• _MATERIAL PROVIDED_:
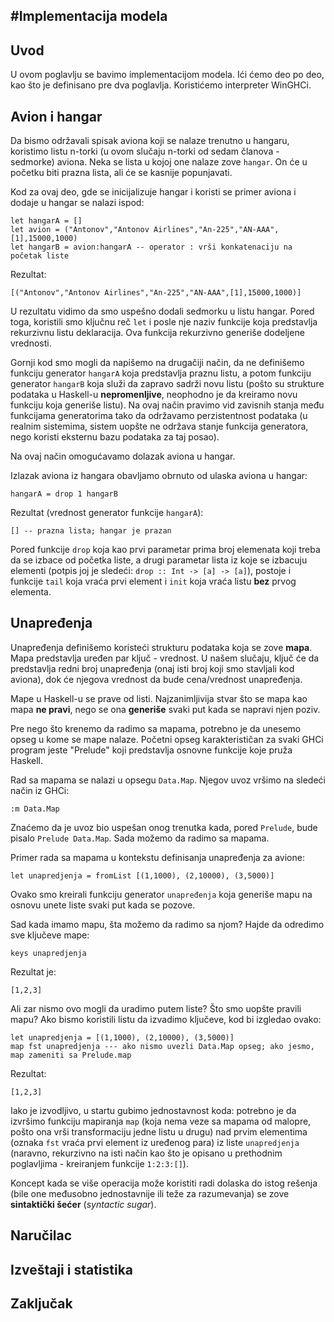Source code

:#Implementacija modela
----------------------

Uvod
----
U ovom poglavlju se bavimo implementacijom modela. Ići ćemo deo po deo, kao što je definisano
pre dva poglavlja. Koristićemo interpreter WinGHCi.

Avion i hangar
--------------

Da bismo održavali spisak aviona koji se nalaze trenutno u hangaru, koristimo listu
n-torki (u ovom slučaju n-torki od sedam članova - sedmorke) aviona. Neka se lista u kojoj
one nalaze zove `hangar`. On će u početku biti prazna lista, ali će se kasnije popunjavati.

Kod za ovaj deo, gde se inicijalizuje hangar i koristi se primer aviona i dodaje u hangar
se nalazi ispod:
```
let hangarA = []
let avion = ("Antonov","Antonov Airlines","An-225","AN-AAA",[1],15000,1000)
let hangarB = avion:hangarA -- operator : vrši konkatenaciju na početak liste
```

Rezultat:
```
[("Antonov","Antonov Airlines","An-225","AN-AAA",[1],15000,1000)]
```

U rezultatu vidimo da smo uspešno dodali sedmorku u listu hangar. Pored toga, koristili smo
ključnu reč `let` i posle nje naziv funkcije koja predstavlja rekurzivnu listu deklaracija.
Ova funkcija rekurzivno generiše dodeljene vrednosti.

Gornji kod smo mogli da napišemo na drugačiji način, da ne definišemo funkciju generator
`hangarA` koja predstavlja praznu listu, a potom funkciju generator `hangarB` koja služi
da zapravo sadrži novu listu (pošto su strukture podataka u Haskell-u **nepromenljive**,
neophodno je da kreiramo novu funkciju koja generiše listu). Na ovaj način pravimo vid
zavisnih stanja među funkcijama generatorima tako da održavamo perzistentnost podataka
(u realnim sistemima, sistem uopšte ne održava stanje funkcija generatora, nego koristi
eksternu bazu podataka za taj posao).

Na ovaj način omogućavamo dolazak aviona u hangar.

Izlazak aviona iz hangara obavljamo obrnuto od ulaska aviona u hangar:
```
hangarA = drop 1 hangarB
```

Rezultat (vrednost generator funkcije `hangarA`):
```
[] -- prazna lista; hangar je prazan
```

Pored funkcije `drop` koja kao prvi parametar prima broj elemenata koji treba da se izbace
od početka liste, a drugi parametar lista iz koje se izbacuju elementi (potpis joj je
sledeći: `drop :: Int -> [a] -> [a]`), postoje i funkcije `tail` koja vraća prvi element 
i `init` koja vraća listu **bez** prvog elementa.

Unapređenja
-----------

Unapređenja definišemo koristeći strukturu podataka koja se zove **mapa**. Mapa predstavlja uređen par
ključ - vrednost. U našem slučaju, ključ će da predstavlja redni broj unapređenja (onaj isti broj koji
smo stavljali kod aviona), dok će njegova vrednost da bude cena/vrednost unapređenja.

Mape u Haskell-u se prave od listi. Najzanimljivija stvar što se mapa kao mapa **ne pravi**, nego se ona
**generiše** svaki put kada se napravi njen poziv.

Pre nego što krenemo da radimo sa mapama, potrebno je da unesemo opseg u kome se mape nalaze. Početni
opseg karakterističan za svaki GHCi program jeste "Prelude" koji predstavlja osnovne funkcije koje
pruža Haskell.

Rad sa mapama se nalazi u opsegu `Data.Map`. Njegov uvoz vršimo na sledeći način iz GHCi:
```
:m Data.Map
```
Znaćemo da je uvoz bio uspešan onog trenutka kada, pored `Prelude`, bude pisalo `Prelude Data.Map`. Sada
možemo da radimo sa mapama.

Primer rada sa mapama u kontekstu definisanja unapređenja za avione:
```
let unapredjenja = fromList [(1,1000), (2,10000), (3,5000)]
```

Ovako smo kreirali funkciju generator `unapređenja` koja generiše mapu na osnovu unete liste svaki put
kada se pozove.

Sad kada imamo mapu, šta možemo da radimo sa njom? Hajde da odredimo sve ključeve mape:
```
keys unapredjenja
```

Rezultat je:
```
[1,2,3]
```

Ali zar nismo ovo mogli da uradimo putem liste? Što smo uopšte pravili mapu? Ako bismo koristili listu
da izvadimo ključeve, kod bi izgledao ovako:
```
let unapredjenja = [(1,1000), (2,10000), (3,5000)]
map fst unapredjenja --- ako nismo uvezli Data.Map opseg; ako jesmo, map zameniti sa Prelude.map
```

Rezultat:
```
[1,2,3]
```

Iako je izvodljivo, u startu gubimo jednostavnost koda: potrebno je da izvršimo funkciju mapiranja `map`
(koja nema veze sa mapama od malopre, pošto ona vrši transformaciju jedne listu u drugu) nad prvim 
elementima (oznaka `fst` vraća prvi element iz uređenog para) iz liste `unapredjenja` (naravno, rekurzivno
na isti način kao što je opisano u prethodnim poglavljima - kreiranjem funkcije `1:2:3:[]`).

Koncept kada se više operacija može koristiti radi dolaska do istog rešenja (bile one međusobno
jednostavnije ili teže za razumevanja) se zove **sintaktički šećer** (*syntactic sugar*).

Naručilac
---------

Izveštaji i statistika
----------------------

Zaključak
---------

---

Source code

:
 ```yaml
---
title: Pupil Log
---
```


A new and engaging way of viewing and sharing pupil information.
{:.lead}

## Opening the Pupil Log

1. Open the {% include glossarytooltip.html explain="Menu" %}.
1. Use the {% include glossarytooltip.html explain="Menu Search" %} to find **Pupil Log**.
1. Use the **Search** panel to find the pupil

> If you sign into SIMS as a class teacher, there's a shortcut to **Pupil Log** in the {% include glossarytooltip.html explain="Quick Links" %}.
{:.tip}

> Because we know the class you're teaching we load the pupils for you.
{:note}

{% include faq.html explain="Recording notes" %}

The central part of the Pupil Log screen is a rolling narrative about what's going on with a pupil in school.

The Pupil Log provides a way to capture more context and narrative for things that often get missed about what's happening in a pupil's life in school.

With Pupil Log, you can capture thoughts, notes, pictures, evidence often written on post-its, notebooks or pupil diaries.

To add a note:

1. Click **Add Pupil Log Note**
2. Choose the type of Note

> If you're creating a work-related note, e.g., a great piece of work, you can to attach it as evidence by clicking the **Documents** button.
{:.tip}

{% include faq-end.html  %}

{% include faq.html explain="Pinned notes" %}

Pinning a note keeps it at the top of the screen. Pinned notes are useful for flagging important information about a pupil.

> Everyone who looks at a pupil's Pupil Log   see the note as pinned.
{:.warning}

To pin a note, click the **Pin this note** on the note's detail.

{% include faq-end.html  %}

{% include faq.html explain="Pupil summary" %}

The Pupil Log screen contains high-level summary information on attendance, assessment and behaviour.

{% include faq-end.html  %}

• _PROMPT_: Copy out, exactly and alone, the lines of the entries above between the ones holding "Kod za ovaj" and "smo stavljali kod", inclusive.

• _RESULT_:
Kod za ovaj deo, gde se inicijalizuje hangar i koristi se primer aviona i dodaje u hangar
se nalazi ispod:
```
let hangarA = []
let avion = ("Antonov","Antonov Airlines","An-225","AN-AAA",[1],15000,1000)
let hangarB = avion:hangarA -- operator : vrši konkatenaciju na početak liste
```

Rezultat:
```
[("Antonov","Antonov Airlines","An-225","AN-AAA",[1],15000,1000)]
```

U rezultatu vidimo da smo uspešno dodali sedmorku u listu hangar. Pored toga, koristili smo
ključnu reč `let` i posle nje naziv funkcije koja predstavlja rekurzivnu listu deklaracija.
Ova funkcija rekurzivno generiše dodeljene vrednosti.

Gornji kod smo mogli da napišemo na drugačiji način, da ne definišemo funkciju generator
`hangarA` koja predstavlja praznu listu, a potom funkciju generator `hangarB` koja služi
da zapravo sadrži novu listu (pošto su strukture podataka u Haskell-u **nepromenljive**,
neophodno je da kreiramo novu funkciju koja generiše listu). Na ovaj način pravimo vid
zavisnih stanja među funkcijama generatorima tako da održavamo perzistentnost podataka
(u realnim sistemima, sistem uopšte ne održava stanje funkcija generatora, nego koristi
eksternu bazu podataka za taj posao).

Na ovaj način omogućavamo dolazak aviona u hangar.

Izlazak aviona iz hangara obavljamo obrnuto od ulaska aviona u hangar:
```
hangarA = drop 1 hangarB
```

Rezultat (vrednost generator funkcije `hangarA`):
```
[] -- prazna lista; hangar je prazan
```

Pored funkcije `drop` koja kao prvi parametar prima broj elemenata koji treba da se izbace
od početka liste, a drugi parametar lista iz koje se izbacuju elementi (potpis joj je
sledeći: `drop :: Int -> [a] -> [a]`), postoje i funkcije `tail` koja vraća prvi element 
i `init` koja vraća listu **bez** prvog elementa.

Unapređenja
-----------

Unapređenja definišemo koristeći strukturu podataka koja se zove **mapa**. Mapa predstavlja uređen par
ključ - vrednost. U našem slučaju, ključ će da predstavlja redni broj unapređenja (onaj isti broj koji
smo stavljali kod aviona), dok će njegova vrednost da bude cena/vrednost unapređenja.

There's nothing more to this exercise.